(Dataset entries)
——

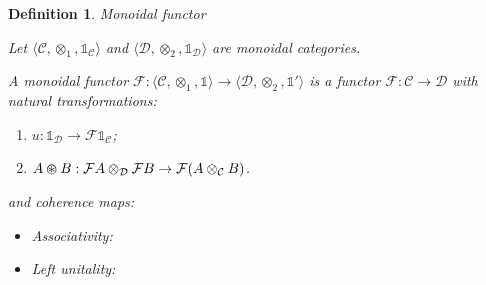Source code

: \documentclass[a4paper]{article}
\newtheorem{defin}{Definition}
\begin{document}
\begin{defin} Monoidal functor

  Let $\langle \mathcal{C}, \otimes_1, \mathds{1}_{\mathcal{C}} \rangle$ and $\langle \mathcal{D}, \otimes_2, \mathds{1}_{\mathcal{D}} \rangle$ are monoidal categories.

  A monoidal functor $\mathcal{F} : \langle \mathcal{C}, \otimes_1, \mathds{1} \rangle \to \langle \mathcal{D}, \otimes_2, \mathds{1}' \rangle$ is a functor
  $\mathcal{F} : \mathcal{C} \to \mathcal{D}$ with natural transformations:

  \begin{enumerate}
  \item $u : \mathds{1}_{\mathcal{D}} \to \mathcal{F}\mathds{1}_{\mathcal{C}}$;
  \item $A \varoast B : \mathcal{F}A \otimes_{\mathcal{D}} \mathcal{F}B \to \mathcal{F}(A \otimes_{\mathcal{C}} B)$.
\end{enumerate}

  and coherence maps:

  \begin{itemize}
    \item Associativity:


    \item Left unitality:



\end{itemize}
\end{defin}
\end{document}
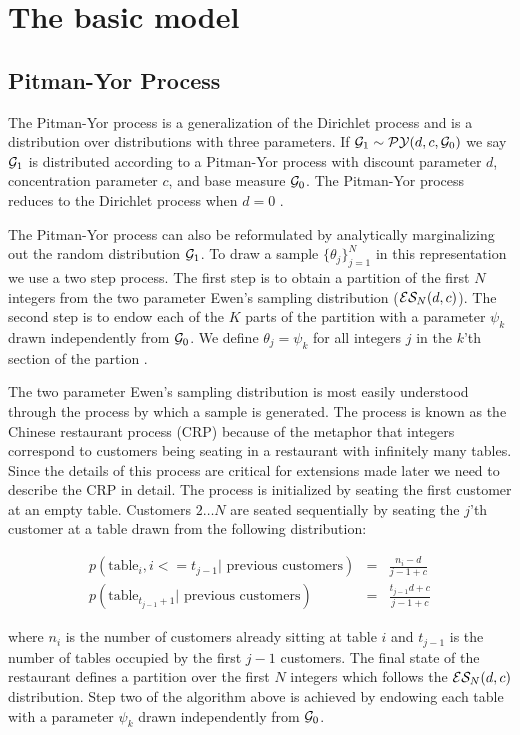 
\section{The basic model}
\label{basicModel}

\subsection{Pitman-Yor Process}

The Pitman-Yor process is a generalization of the Dirichlet process and is a distribution over distributions with three parameters.  If $\G_1 \sim \PY(d,c,\G_0)$ we say $\G_1$ is distributed according to a Pitman-Yor process with discount parameter $d$, concentration parameter $c$, and base measure $\G_0$. The Pitman-Yor process reduces to the Dirichlet process when $d = 0$ \cite{Pitman}. 

The Pitman-Yor process can also be reformulated by analytically marginalizing out the random distribution $\G_1$.  To draw a sample $\{ \theta_j \}_{j = 1}^N$ in this representation we use a two step process.  The first step is to obtain a partition of the first $N$ integers from the two parameter Ewen's sampling distribution ($\ES_N(d,c)$).  The second step is to endow each of the $K$ parts of the partition with a parameter $\psi_k$ drawn independently from $\G_0$.  We define $\theta_j = \psi_k$ for all integers $j$ in the $k$'th section of the partion \cite{mcqueen??}.

The two parameter Ewen's sampling distribution is most easily understood through the process by which a sample is generated.  The process is known as the Chinese restaurant process (CRP) because of the metaphor that integers correspond to customers being seating in a restaurant with infinitely many tables.  Since the details of this process are critical for extensions made later we need to describe the CRP in detail. The process is initialized by seating the first customer at an empty table.  Customers $2 \dots N$ are seated sequentially by seating the $j$'th customer at a table drawn from the following distribution:

\begin{eqnarray*}
p(\textrm{table}_i, i<= t_{j-1} |\textrm{ previous customers}) &=& \frac{n_i - d}{j-1+ c}\\
p(\textrm{table}_{t_{j-1} +1} | \textrm{ previous customers}) &=& \frac{t_{j-1}d +c}{j-1+c}
\end{eqnarray*}

where $n_i$ is the number of customers already sitting at table $i$ and $t_{j-1}$ is the number of tables occupied by the first $j-1$ customers.  The final state of the restaurant defines a partition over the first $N$ integers which follows the $\ES_N(d,c)$ distribution.  Step two of the algorithm above is achieved by endowing each table with a parameter $\psi_k$ drawn independently from $\G_0$.

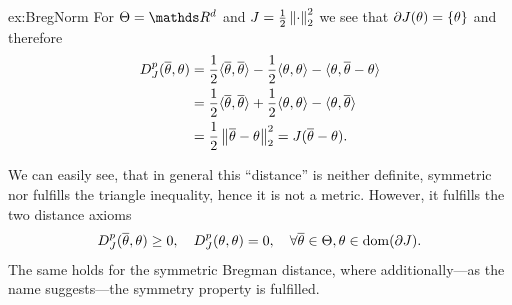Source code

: %
\begin{example}{}{ex:BregNorm}
For $\Param=\R^d$ and $J=\frac{1}{2}\left\|\cdot\right\|_2^2$ we see that $\partial J(\theta) = \{\theta\}$ and therefore
%
\begin{align*}
D_J^p(\overline{\theta}, \theta) &= 
\frac{1}{2}\langle \overline{\theta},\overline{\theta}\rangle - 
\frac{1}{2}\langle \theta,\theta\rangle - \langle \theta, \overline{\theta}-\theta\rangle 
\\&=
\frac{1}{2}\langle \overline{\theta},\overline{\theta}\rangle+
\frac{1}{2}\langle \theta,\theta\rangle -
\langle \theta,\overline{\theta}\rangle
\\&=
\frac{1}{2}\left\|\overline{\theta} - \theta\right\|_2^2 = J(\overline{\theta} - \theta).
\end{align*}
\end{example}
%
\noindent%
We can easily see, that in general this \enquote{distance} is neither definite, symmetric nor fulfills the triangle inequality, hence it is not a metric. 
However, it fulfills the two distance axioms
\begin{align}
D^p_J(\overline{\theta},\theta) \geq 0,\quad D^p_J(\theta,\theta)=0,\quad\forall\overline{\theta}\in\Theta,\theta\in\operatorname{dom}(\partial J).
\end{align}
%
The same holds for the symmetric Bregman distance, where additionally---as the name suggests---the symmetry property is fulfilled.
%
%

——

■ Exercise prompt
All of the records above should be written out exactly, with the pictures left out.

■ Answer area
Source code

: \documentclass[a4paper]{article}
\newtheorem{defin}{Definition}
\begin{document}
\begin{defin} Monoidal functor

  Let $\langle \mathcal{C}, \otimes_1, \mathds{1}_{\mathcal{C}} \rangle$ and $\langle \mathcal{D}, \otimes_2, \mathds{1}_{\mathcal{D}} \rangle$ are monoidal categories.

  A monoidal functor $\mathcal{F} : \langle \mathcal{C}, \otimes_1, \mathds{1} \rangle \to \langle \mathcal{D}, \otimes_2, \mathds{1}' \rangle$ is a functor
  $\mathcal{F} : \mathcal{C} \to \mathcal{D}$ with natural transformations:

  \begin{enumerate}
  \item $u : \mathds{1}_{\mathcal{D}} \to \mathcal{F}\mathds{1}_{\mathcal{C}}$;
  \item $A \varoast B : \mathcal{F}A \otimes_{\mathcal{D}} \mathcal{F}B \to \mathcal{F}(A \otimes_{\mathcal{C}} B)$.
\end{enumerate}

  and coherence maps:

  \begin{itemize}
    \item Associativity:


    \item Left unitality:



\end{itemize}
\end{defin}
\end{document}
\section{The basic model}
\label{basicModel}

\subsection{Pitman-Yor Process}

The Pitman-Yor process is a generalization of the Dirichlet process and is a distribution over distributions with three parameters.  If $\G_1 \sim \PY(d,c,\G_0)$ we say $\G_1$ is distributed according to a Pitman-Yor process with discount parameter $d$, concentration parameter $c$, and base measure $\G_0$. The Pitman-Yor process reduces to the Dirichlet process when $d = 0$ \cite{Pitman}. 

The Pitman-Yor process can also be reformulated by analytically marginalizing out the random distribution $\G_1$.  To draw a sample $\{ \theta_j \}_{j = 1}^N$ in this representation we use a two step process.  The first step is to obtain a partition of the first $N$ integers from the two parameter Ewen's sampling distribution ($\ES_N(d,c)$).  The second step is to endow each of the $K$ parts of the partition with a parameter $\psi_k$ drawn independently from $\G_0$.  We define $\theta_j = \psi_k$ for all integers $j$ in the $k$'th section of the partion \cite{mcqueen??}.

The two parameter Ewen's sampling distribution is most easily understood through the process by which a sample is generated.  The process is known as the Chinese restaurant process (CRP) because of the metaphor that integers correspond to customers being seating in a restaurant with infinitely many tables.  Since the details of this process are critical for extensions made later we need to describe the CRP in detail. The process is initialized by seating the first customer at an empty table.  Customers $2 \dots N$ are seated sequentially by seating the $j$'th customer at a table drawn from the following distribution:

\begin{eqnarray*}
p(\textrm{table}_i, i<= t_{j-1} |\textrm{ previous customers}) &=& \frac{n_i - d}{j-1+ c}\\
p(\textrm{table}_{t_{j-1} +1} | \textrm{ previous customers}) &=& \frac{t_{j-1}d +c}{j-1+c}
\end{eqnarray*}

where $n_i$ is the number of customers already sitting at table $i$ and $t_{j-1}$ is the number of tables occupied by the first $j-1$ customers.  The final state of the restaurant defines a partition over the first $N$ integers which follows the $\ES_N(d,c)$ distribution.  Step two of the algorithm above is achieved by endowing each table with a parameter $\psi_k$ drawn independently from $\G_0$.

Source code

: %
\begin{example}{}{ex:BregNorm}
For $\Param=\R^d$ and $J=\frac{1}{2}\left\|\cdot\right\|_2^2$ we see that $\partial J(\theta) = \{\theta\}$ and therefore
%
\begin{align*}
D_J^p(\overline{\theta}, \theta) &= 
\frac{1}{2}\langle \overline{\theta},\overline{\theta}\rangle - 
\frac{1}{2}\langle \theta,\theta\rangle - \langle \theta, \overline{\theta}-\theta\rangle 
\\&=
\frac{1}{2}\langle \overline{\theta},\overline{\theta}\rangle+
\frac{1}{2}\langle \theta,\theta\rangle -
\langle \theta,\overline{\theta}\rangle
\\&=
\frac{1}{2}\left\|\overline{\theta} - \theta\right\|_2^2 = J(\overline{\theta} - \theta).
\end{align*}
\end{example}
%
\noindent%
We can easily see, that in general this \enquote{distance} is neither definite, symmetric nor fulfills the triangle inequality, hence it is not a metric. 
However, it fulfills the two distance axioms
\begin{align}
D^p_J(\overline{\theta},\theta) \geq 0,\quad D^p_J(\theta,\theta)=0,\quad\forall\overline{\theta}\in\Theta,\theta\in\operatorname{dom}(\partial J).
\end{align}
%
The same holds for the symmetric Bregman distance, where additionally---as the name suggests---the symmetry property is fulfilled.
%
%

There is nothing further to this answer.